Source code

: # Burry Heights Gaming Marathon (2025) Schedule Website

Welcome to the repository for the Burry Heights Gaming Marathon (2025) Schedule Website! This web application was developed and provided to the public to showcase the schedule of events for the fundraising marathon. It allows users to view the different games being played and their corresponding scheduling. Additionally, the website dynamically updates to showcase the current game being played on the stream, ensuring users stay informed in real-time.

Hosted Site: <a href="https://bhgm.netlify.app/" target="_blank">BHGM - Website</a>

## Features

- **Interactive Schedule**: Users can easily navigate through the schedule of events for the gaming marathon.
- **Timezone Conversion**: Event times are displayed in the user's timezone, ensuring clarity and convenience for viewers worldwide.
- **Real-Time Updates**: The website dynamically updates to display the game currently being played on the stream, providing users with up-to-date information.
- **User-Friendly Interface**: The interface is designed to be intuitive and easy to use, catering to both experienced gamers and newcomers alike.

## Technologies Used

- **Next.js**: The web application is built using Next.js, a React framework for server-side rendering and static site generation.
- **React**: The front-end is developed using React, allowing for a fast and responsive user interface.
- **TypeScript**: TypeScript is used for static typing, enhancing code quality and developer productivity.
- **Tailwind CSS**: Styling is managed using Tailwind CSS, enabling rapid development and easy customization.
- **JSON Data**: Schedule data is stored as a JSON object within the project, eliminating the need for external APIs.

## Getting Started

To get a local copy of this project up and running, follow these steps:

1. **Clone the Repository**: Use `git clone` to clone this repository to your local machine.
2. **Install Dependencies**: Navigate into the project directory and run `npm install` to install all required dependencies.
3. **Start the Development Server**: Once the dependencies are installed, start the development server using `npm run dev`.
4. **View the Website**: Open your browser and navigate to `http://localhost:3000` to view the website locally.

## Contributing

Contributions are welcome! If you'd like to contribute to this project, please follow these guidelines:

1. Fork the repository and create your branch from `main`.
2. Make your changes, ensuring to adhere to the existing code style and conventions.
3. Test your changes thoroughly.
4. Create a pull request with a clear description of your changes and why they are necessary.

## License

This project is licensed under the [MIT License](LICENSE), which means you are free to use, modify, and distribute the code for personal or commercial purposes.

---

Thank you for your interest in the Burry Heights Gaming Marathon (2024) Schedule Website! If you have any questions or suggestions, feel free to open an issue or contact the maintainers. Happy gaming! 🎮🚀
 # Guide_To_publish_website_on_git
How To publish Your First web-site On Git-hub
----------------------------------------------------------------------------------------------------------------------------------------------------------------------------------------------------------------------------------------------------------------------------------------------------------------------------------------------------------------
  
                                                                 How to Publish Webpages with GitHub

**What needs to be done**. Everything from the line containing "- **JSON Data**: Schedule" through the line containing "2. Make your" in the material above should be retyped exactly, both ends included, and nothing more.

**Answer to this problem**.
- **JSON Data**: Schedule data is stored as a JSON object within the project, eliminating the need for external APIs.

## Getting Started

To get a local copy of this project up and running, follow these steps:

1. **Clone the Repository**: Use `git clone` to clone this repository to your local machine.
2. **Install Dependencies**: Navigate into the project directory and run `npm install` to install all required dependencies.
3. **Start the Development Server**: Once the dependencies are installed, start the development server using `npm run dev`.
4. **View the Website**: Open your browser and navigate to `http://localhost:3000` to view the website locally.

## Contributing

Contributions are welcome! If you'd like to contribute to this project, please follow these guidelines:

1. Fork the repository and create your branch from `main`.
2. Make your changes, ensuring to adhere to the existing code style and conventions.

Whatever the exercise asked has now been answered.